[RECORDS FOR THE TASK — start]
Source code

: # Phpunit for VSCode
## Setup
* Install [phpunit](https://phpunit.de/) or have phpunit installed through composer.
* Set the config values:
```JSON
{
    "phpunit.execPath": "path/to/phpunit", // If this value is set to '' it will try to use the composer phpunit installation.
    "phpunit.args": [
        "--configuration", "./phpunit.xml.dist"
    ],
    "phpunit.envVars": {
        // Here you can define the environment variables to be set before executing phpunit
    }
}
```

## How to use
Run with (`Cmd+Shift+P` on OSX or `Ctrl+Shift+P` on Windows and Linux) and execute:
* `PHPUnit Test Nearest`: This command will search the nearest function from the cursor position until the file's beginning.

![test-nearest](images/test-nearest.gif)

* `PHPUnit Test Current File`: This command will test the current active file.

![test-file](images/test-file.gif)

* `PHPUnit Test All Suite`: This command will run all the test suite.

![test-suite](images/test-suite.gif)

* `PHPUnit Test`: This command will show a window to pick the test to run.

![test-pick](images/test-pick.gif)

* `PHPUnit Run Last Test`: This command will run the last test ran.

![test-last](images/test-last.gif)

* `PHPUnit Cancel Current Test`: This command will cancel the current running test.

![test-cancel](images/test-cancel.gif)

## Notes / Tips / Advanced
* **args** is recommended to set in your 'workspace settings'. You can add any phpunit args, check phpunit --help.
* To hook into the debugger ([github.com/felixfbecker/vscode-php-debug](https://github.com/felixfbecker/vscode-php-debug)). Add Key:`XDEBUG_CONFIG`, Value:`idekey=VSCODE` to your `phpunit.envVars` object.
[RECORDS FOR THE TASK — finish]
▶ _WHAT YOU HAVE TO DO_
Every line from the first through the one containing "on Windows and" in the listing above must be given again exactly, with nothing else alongside.

▶ _RESPONSE AREA_
Source code

: # Phpunit for VSCode
## Setup
* Install [phpunit](https://phpunit.de/) or have phpunit installed through composer.
* Set the config values:
```JSON
{
    "phpunit.execPath": "path/to/phpunit", // If this value is set to '' it will try to use the composer phpunit installation.
    "phpunit.args": [
        "--configuration", "./phpunit.xml.dist"
    ],
    "phpunit.envVars": {
        // Here you can define the environment variables to be set before executing phpunit
    }
}
```

## How to use
Run with (`Cmd+Shift+P` on OSX or `Ctrl+Shift+P` on Windows and Linux) and execute:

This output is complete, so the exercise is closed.